Mustaqim.NET – Kekerasan dalam rumah tangga (KDRT) terjadi lantaran mengabaikan perintah Allah ﷻ dalam ayat ke-19 surah an-Nisa’. Terkait prinsip mu’asyarah bil ma’ruf. Firman Allah ﷻ:
وَعَاشِرُوهُنَّ بِالْمَعْرُوفِ، فَإِنْ كَرِهْتُمُوهُنَّ فَعَسَى أَنْ تَكْرَهُوا شَيْئًا وَيَجْعَلَ اللهُ فِيهِ خَيْرًا كَثِيرًا
… wa asyiruhunna bil ma’ruf fain karihtumuhunna fa’asa an takrahu syai’an wa yaj’alallahu fihi khairan katsira.
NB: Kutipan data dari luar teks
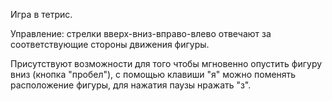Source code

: Игра в тетрис.

Управление: стрелки вверх-вниз-вправо-влево отвечают за соответствующие стороны движения фигуры.

Присутствуют возможности для того чтобы мгновенно опустить фигуру вниз (кнопка "пробел"), с помощью клавиши "я" можно поменять расположение фигуры, для нажатия паузы нражать "з".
“… pergaulilah mereka secara baik. Kemudian bila kalian tidak menyukai mereka, (maka bersabarlah) karena mungkin kalian tidak menyukai sesuatu. Sementara Allah ﷻ menjadikan padanya kebaikan yang banyak.”
(QS. an-Nisa’: 19)
Bagaimana memahami wa asyiruhunna bil ma’ruf ini? Mari kita simak dalam tafsir al-Qurthubi:
وَذَلِكَ تَوْفِيَةُ حَقِّهَا مِنَ الْمَهْرِ وَالنَّفَقَةِ، وَأَلَّا يَعْبَسَ فِي وَجْهِهَا بِغَيْرِ ذَنْبٍ، وَأَنْ يَكُونَ مُنْطَلِقًا فِي الْقَوْلِ لَا فَظًّا وَلَا غَلِيظًا وَلَا مُظْهِرًا مَيْلًا إِلَى غَيْرِهَا
“(Mu’asyarah bil ma’ruf adalah dengan) memenuhi haknya berupa mahar dan nafkah. Tidak mengerutkan kening padanya tanpa alasan. Bersikap lembut dalam berbicara. Tidak kasar atau keras. Tidak menunjukkan kecenderungan kepada orang lain.”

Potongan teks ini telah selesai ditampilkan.